小林秀雄が「本居宣長」に添えた「読者へ」の一文は、ぼくの高田先生への態度と、ぼく自身を語っているようだ。ぼくの言葉(でもあるもの)として、現代文でここに書く:

「この誠実な思想家は、言わば、自分の身丈にしっくり合った思想しか、決して語らなかった。その思想は、知的に構成されてはいるが、又、生活感情に染められた文体でしか表現出来ぬものでもあった。この困難は、彼によく意識されていた。ただ、宣長自身にとって、自分の思想の一貫性は自明の事だったに相違なかったし、私にしても、それを信ずる事は、彼について書きたいという希いと、どうやら区別し難いのであり、その事を、私は、繰り返し、思ってみているに過ぎない。
或る時、宣長という独自な生れつきが、自分はこう思う、と先ず発言したために、周囲の人々がこれに説得されたり、これに反撥したりする、非常に生き生きとした思想劇の幕が開いたのである。この名優によって演じられたのは、わが国の思想史の上での極めて高度な事件であった。宣長の述作から、私は、宣長の思想の形体、或は構造を抽き出そうとは思わない。実際に存在したのは、自分はこのように考えるという、宣長の肉声だけである。出来るだけ、これに添って書こうと思う。」

蓋し名文だ。とくに前半文が。よく、「もの」がとらえられている。この透徹さが基準でなければならない。あまり説明を加えるまい。
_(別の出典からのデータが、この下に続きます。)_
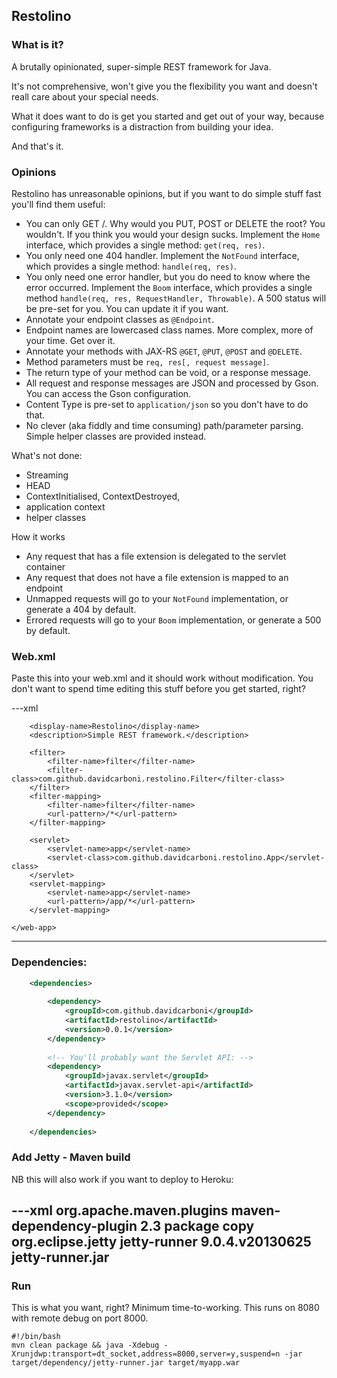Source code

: Restolino
----------


### What is it?

A brutally opinionated, super-simple REST framework for Java.

It's not comprehensive, won't give you the flexibility you want and doesn't reall care about your special needs.

What it does want to do is get you started and get out of your way, because configuring frameworks is a distraction from building your idea.

And that's it.


### Opinions

Restolino has unreasonable opinions, but if you want to do simple stuff fast you'll find them useful:

 * You can only GET /. Why would you PUT, POST or DELETE the root? You wouldn't. If you think you would your design sucks. Implement the `Home` interface, which provides a single method: `get(req, res)`.
 * You only need one 404 handler. Implement the `NotFound` interface, which provides a single method: `handle(req, res)`.
 * You only need one error handler, but you do need to know where the error occurred. Implement the `Boom` interface, which provides a single method `handle(req, res, RequestHandler, Throwable)`. A 500 status will be pre-set for you. You can update it if you want.
 * Annotate your endpoint classes as `@Endpoint`.
 * Endpoint names are lowercased class names. More complex, more of your time. Get over it.
 * Annotate your methods with JAX-RS `@GET`, `@PUT`, `@POST` and `@DELETE`.
 * Method parameters must be `req, res[, request message]`. 
 * The return type of your method can be void, or a response message.
 * All request and response messages are JSON and processed by Gson. You can access the Gson configuration.
 * Content Type is pre-set to `application/json` so you don't have to do that.
 * No clever (aka fiddly and time consuming) path/parameter parsing. Simple helper classes are provided instead.

What's not done:
 * Streaming
 * HEAD
 * ContextInitialised, ContextDestroyed,
 * application context
 * helper classes

How it works
 * Any request that has a file extension is delegated to the servlet container
 * Any request that does not have a file extension is mapped to an endpoint
 * Unmapped requests will go to your `NotFound` implementation, or generate a 404 by default.
 * Errored requests will go to your `Boom` implementation, or generate a 500 by default.

### Web.xml

Paste this into your web.xml and it should work without modification. 
You don't want to spend time editing this stuff before you get started, right?

---xml
    <?xml version="1.0" encoding="UTF-8"?>
    <web-app xmlns="http://java.sun.com/xml/ns/javaee" xmlns:xsi="http://www.w3.org/2001/XMLSchema-instance"
        xsi:schemaLocation="http://java.sun.com/xml/ns/javaee
                      http://java.sun.com/xml/ns/javaee/web-app_3_0.xsd"
        version="3.0" metadata-complete="true">

        <display-name>Restolino</display-name>
        <description>Simple REST framework.</description>

        <filter>
            <filter-name>filter</filter-name>
            <filter-class>com.github.davidcarboni.restolino.Filter</filter-class>
        </filter>
        <filter-mapping>
            <filter-name>filter</filter-name>
            <url-pattern>/*</url-pattern>
        </filter-mapping>

        <servlet>
            <servlet-name>app</servlet-name>
            <servlet-class>com.github.davidcarboni.restolino.App</servlet-class>
        </servlet>
        <servlet-mapping>
            <servlet-name>app</servlet-name>
            <url-pattern>/app/*</url-pattern>
        </servlet-mapping>

    </web-app>
---

### Dependencies:

```xml
    <dependencies>
    
        <dependency>
            <groupId>com.github.davidcarboni</groupId>
            <artifactId>restolino</artifactId>
            <version>0.0.1</version>
        </dependency>
    
        <!-- You'll probably want the Servlet API: -->
        <dependency>
            <groupId>javax.servlet</groupId>
            <artifactId>javax.servlet-api</artifactId>
            <version>3.1.0</version>
            <scope>provided</scope>
        </dependency>
            
    </dependencies>
```

### Add Jetty - Maven build

NB this will also work if you want to deploy to Heroku:

---xml
</build>
    </plugins>
        <plugin>
            <groupId>org.apache.maven.plugins</groupId>
            <artifactId>maven-dependency-plugin</artifactId>
            <version>2.3</version>
            <executions>
                <execution>
                    <phase>package</phase>
                    <goals>
                        <goal>copy</goal>
                    </goals>
                    <configuration>
                        <artifactItems>
                            <artifactItem>
                                <groupId>org.eclipse.jetty</groupId>
                                <artifactId>jetty-runner</artifactId>
                                <version>9.0.4.v20130625</version>
                                <destFileName>jetty-runner.jar</destFileName>
                            </artifactItem>
                        </artifactItems>
                    </configuration>
                </execution>
            </executions>
        </plugin>
    </plugins>
</build>
---


### Run

This is what you want, right? Minimum time-to-working. This runs on 8080 with remote debug on port 8000.

    #!/bin/bash
    mvn clean package && java -Xdebug -Xrunjdwp:transport=dt_socket,address=8000,server=y,suspend=n -jar target/dependency/jetty-runner.jar target/myapp.war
自然のうつくしさを感じることに洋の東西のちがいはない。「人間」の普遍的原点である。そこで「自我」をどう思念するか。日本では、自我と凡夫をいっしょくたにして、自我をおとしめ、自然を神格化して、しかもその思惟次元で東洋(日本)と西洋(西欧)を区分対立させて、西洋が自然を道具視しているとし、日本の自然観を優越的に弁護、併せて自我発展に楔を打ち込む。こういうステレオ詭弁はもう処分すべきである。ぼくの欄の読者はこの詭弁から卒業していると思うから、多言しないが、月の美しさを、月面探査後の人間もどう否定しようもない。自然尊重も、少なくともつい最近まで、日本人のほうがでたらめだった(富士山のごみを自衛隊が片づけていた。〈西欧の自然観に毒されていた〉などとは言わせない)。真の自然尊重は、自然に親密に感動する「自我」を反省し、そこに「内的秩序」を自覚する、「人間尊重」からしか生れない。